Assigned task: So that nothing is lost, transcribe each line of the records exactly.

Material provided:
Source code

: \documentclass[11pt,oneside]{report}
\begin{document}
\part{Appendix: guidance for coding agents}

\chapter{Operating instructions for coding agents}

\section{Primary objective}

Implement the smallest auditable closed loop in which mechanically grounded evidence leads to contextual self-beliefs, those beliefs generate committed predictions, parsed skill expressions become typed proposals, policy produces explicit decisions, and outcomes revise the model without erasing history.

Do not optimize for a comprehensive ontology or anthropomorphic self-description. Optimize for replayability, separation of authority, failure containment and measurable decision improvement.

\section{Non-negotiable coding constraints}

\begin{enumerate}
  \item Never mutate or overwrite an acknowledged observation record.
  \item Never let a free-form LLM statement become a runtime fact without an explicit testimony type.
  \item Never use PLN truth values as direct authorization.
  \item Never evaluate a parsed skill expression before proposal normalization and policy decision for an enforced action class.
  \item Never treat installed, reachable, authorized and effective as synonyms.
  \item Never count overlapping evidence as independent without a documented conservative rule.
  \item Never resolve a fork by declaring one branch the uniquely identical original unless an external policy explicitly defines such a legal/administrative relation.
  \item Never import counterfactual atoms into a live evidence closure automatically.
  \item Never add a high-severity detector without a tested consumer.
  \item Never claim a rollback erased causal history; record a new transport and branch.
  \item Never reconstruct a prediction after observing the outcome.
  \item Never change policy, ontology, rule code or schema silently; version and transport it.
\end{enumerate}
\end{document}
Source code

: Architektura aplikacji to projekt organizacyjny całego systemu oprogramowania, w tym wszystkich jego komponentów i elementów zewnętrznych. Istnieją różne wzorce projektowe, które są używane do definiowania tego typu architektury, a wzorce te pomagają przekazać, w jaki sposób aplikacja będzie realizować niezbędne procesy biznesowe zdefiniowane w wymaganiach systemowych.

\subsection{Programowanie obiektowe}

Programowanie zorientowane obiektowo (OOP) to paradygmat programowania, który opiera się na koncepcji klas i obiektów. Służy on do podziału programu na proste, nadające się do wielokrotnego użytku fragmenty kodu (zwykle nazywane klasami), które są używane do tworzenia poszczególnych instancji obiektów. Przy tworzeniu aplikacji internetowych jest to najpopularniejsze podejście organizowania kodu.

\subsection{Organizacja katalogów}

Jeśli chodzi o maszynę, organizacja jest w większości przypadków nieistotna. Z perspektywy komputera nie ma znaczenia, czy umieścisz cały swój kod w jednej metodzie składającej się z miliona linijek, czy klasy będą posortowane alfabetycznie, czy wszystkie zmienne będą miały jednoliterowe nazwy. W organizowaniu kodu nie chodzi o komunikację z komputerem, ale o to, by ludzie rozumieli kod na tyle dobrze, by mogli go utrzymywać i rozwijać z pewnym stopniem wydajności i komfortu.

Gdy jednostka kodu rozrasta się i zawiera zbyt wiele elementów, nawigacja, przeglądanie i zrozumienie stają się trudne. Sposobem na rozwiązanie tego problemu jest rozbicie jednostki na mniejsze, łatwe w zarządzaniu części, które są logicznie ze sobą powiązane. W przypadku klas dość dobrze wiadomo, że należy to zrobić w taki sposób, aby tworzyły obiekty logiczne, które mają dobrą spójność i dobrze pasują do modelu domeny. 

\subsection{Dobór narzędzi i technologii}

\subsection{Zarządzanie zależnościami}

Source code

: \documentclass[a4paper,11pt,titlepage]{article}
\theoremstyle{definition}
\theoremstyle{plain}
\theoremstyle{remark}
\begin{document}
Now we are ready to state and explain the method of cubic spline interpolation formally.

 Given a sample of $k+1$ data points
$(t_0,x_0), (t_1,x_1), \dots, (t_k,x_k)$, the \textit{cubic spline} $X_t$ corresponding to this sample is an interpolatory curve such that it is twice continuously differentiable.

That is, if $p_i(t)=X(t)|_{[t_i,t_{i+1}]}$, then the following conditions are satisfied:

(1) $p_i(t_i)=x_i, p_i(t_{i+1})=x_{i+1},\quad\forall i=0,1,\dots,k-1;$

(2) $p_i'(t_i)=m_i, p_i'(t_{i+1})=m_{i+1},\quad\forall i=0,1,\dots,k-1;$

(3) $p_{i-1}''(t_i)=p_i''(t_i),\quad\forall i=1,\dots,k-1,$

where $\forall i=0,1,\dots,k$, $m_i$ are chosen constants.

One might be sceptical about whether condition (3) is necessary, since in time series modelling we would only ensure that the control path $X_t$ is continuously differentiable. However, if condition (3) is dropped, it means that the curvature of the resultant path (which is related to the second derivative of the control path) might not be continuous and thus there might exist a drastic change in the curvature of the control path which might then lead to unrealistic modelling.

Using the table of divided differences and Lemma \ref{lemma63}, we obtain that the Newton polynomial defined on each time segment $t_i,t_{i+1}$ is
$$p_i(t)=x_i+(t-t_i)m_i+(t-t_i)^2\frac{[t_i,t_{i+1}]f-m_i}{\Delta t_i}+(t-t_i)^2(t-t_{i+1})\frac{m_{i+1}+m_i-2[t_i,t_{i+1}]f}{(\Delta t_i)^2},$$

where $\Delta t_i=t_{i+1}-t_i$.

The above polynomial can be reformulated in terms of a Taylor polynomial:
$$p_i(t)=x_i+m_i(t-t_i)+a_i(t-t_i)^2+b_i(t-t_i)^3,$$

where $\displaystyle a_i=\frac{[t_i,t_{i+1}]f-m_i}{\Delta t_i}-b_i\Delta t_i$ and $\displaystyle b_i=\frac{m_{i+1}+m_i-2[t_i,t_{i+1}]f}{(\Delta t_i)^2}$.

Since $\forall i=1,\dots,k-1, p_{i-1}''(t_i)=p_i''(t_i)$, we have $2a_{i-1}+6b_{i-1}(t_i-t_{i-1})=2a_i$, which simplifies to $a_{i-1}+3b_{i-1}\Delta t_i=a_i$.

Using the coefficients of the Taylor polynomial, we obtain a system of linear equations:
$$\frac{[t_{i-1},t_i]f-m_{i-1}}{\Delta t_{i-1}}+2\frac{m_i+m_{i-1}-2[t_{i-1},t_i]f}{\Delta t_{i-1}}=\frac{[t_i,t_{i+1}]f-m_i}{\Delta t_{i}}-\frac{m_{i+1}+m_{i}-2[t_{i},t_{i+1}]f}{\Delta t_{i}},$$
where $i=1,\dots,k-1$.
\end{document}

Response to the task:
Source code

: \documentclass[11pt,oneside]{report}
\begin{document}
\part{Appendix: guidance for coding agents}

\chapter{Operating instructions for coding agents}

\section{Primary objective}

Implement the smallest auditable closed loop in which mechanically grounded evidence leads to contextual self-beliefs, those beliefs generate committed predictions, parsed skill expressions become typed proposals, policy produces explicit decisions, and outcomes revise the model without erasing history.

Do not optimize for a comprehensive ontology or anthropomorphic self-description. Optimize for replayability, separation of authority, failure containment and measurable decision improvement.

\section{Non-negotiable coding constraints}

\begin{enumerate}
  \item Never mutate or overwrite an acknowledged observation record.
  \item Never let a free-form LLM statement become a runtime fact without an explicit testimony type.
  \item Never use PLN truth values as direct authorization.
  \item Never evaluate a parsed skill expression before proposal normalization and policy decision for an enforced action class.
  \item Never treat installed, reachable, authorized and effective as synonyms.
  \item Never count overlapping evidence as independent without a documented conservative rule.
  \item Never resolve a fork by declaring one branch the uniquely identical original unless an external policy explicitly defines such a legal/administrative relation.
  \item Never import counterfactual atoms into a live evidence closure automatically.
  \item Never add a high-severity detector without a tested consumer.
  \item Never claim a rollback erased causal history; record a new transport and branch.
  \item Never reconstruct a prediction after observing the outcome.
  \item Never change policy, ontology, rule code or schema silently; version and transport it.
\end{enumerate}
\end{document}
Source code

: Architektura aplikacji to projekt organizacyjny całego systemu oprogramowania, w tym wszystkich jego komponentów i elementów zewnętrznych. Istnieją różne wzorce projektowe, które są używane do definiowania tego typu architektury, a wzorce te pomagają przekazać, w jaki sposób aplikacja będzie realizować niezbędne procesy biznesowe zdefiniowane w wymaganiach systemowych.

\subsection{Programowanie obiektowe}

Programowanie zorientowane obiektowo (OOP) to paradygmat programowania, który opiera się na koncepcji klas i obiektów. Służy on do podziału programu na proste, nadające się do wielokrotnego użytku fragmenty kodu (zwykle nazywane klasami), które są używane do tworzenia poszczególnych instancji obiektów. Przy tworzeniu aplikacji internetowych jest to najpopularniejsze podejście organizowania kodu.

\subsection{Organizacja katalogów}

Jeśli chodzi o maszynę, organizacja jest w większości przypadków nieistotna. Z perspektywy komputera nie ma znaczenia, czy umieścisz cały swój kod w jednej metodzie składającej się z miliona linijek, czy klasy będą posortowane alfabetycznie, czy wszystkie zmienne będą miały jednoliterowe nazwy. W organizowaniu kodu nie chodzi o komunikację z komputerem, ale o to, by ludzie rozumieli kod na tyle dobrze, by mogli go utrzymywać i rozwijać z pewnym stopniem wydajności i komfortu.

Gdy jednostka kodu rozrasta się i zawiera zbyt wiele elementów, nawigacja, przeglądanie i zrozumienie stają się trudne. Sposobem na rozwiązanie tego problemu jest rozbicie jednostki na mniejsze, łatwe w zarządzaniu części, które są logicznie ze sobą powiązane. W przypadku klas dość dobrze wiadomo, że należy to zrobić w taki sposób, aby tworzyły obiekty logiczne, które mają dobrą spójność i dobrze pasują do modelu domeny. 

\subsection{Dobór narzędzi i technologii}

\subsection{Zarządzanie zależnościami}

Source code

: \documentclass[a4paper,11pt,titlepage]{article}
\theoremstyle{definition}
\theoremstyle{plain}
\theoremstyle{remark}
\begin{document}
Now we are ready to state and explain the method of cubic spline interpolation formally.

 Given a sample of $k+1$ data points
$(t_0,x_0), (t_1,x_1), \dots, (t_k,x_k)$, the \textit{cubic spline} $X_t$ corresponding to this sample is an interpolatory curve such that it is twice continuously differentiable.

That is, if $p_i(t)=X(t)|_{[t_i,t_{i+1}]}$, then the following conditions are satisfied:

(1) $p_i(t_i)=x_i, p_i(t_{i+1})=x_{i+1},\quad\forall i=0,1,\dots,k-1;$

(2) $p_i'(t_i)=m_i, p_i'(t_{i+1})=m_{i+1},\quad\forall i=0,1,\dots,k-1;$

(3) $p_{i-1}''(t_i)=p_i''(t_i),\quad\forall i=1,\dots,k-1,$

where $\forall i=0,1,\dots,k$, $m_i$ are chosen constants.

One might be sceptical about whether condition (3) is necessary, since in time series modelling we would only ensure that the control path $X_t$ is continuously differentiable. However, if condition (3) is dropped, it means that the curvature of the resultant path (which is related to the second derivative of the control path) might not be continuous and thus there might exist a drastic change in the curvature of the control path which might then lead to unrealistic modelling.

Using the table of divided differences and Lemma \ref{lemma63}, we obtain that the Newton polynomial defined on each time segment $t_i,t_{i+1}$ is
$$p_i(t)=x_i+(t-t_i)m_i+(t-t_i)^2\frac{[t_i,t_{i+1}]f-m_i}{\Delta t_i}+(t-t_i)^2(t-t_{i+1})\frac{m_{i+1}+m_i-2[t_i,t_{i+1}]f}{(\Delta t_i)^2},$$

where $\Delta t_i=t_{i+1}-t_i$.

The above polynomial can be reformulated in terms of a Taylor polynomial:
$$p_i(t)=x_i+m_i(t-t_i)+a_i(t-t_i)^2+b_i(t-t_i)^3,$$

where $\displaystyle a_i=\frac{[t_i,t_{i+1}]f-m_i}{\Delta t_i}-b_i\Delta t_i$ and $\displaystyle b_i=\frac{m_{i+1}+m_i-2[t_i,t_{i+1}]f}{(\Delta t_i)^2}$.

Since $\forall i=1,\dots,k-1, p_{i-1}''(t_i)=p_i''(t_i)$, we have $2a_{i-1}+6b_{i-1}(t_i-t_{i-1})=2a_i$, which simplifies to $a_{i-1}+3b_{i-1}\Delta t_i=a_i$.

Using the coefficients of the Taylor polynomial, we obtain a system of linear equations:
$$\frac{[t_{i-1},t_i]f-m_{i-1}}{\Delta t_{i-1}}+2\frac{m_i+m_{i-1}-2[t_{i-1},t_i]f}{\Delta t_{i-1}}=\frac{[t_i,t_{i+1}]f-m_i}{\Delta t_{i}}-\frac{m_{i+1}+m_{i}-2[t_{i},t_{i+1}]f}{\Delta t_{i}},$$
where $i=1,\dots,k-1$.
\end{document}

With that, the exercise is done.